(Saved data entries)
════════════════════

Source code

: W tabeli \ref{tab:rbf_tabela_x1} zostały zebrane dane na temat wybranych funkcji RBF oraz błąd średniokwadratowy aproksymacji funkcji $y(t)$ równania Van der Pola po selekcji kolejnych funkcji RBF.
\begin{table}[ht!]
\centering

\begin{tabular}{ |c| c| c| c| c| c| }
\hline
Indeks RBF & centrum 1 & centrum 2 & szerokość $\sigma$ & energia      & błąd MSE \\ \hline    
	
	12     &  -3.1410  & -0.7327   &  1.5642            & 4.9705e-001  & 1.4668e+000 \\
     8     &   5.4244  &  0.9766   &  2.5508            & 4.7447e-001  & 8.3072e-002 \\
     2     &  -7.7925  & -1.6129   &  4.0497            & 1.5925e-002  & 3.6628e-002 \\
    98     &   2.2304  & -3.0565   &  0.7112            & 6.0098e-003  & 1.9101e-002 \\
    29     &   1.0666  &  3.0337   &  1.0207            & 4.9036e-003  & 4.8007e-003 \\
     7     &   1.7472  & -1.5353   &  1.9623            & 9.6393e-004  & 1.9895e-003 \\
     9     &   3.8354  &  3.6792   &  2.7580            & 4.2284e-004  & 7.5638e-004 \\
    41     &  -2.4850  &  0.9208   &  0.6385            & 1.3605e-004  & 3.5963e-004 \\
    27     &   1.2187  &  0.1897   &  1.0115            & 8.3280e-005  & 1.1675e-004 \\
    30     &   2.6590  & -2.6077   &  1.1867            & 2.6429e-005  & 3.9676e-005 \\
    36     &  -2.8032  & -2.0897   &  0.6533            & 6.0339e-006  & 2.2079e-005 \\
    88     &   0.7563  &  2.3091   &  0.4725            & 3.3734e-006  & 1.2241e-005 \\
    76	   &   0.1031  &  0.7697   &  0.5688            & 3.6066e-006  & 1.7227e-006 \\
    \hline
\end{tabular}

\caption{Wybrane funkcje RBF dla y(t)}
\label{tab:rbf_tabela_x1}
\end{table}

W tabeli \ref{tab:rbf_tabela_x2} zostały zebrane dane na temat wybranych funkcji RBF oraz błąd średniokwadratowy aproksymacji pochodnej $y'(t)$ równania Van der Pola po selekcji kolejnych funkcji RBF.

════════════════════

## What the exercise asks
Wherever a line in the data above holds "dane", copy that line.

## Result of this exercise
: W tabeli \ref{tab:rbf_tabela_x1} zostały zebrane dane na temat wybranych funkcji RBF oraz błąd średniokwadratowy aproksymacji funkcji $y(t)$ równania Van der Pola po selekcji kolejnych funkcji RBF.
W tabeli \ref{tab:rbf_tabela_x2} zostały zebrane dane na temat wybranych funkcji RBF oraz błąd średniokwadratowy aproksymacji pochodnej $y'(t)$ równania Van der Pola po selekcji kolejnych funkcji RBF.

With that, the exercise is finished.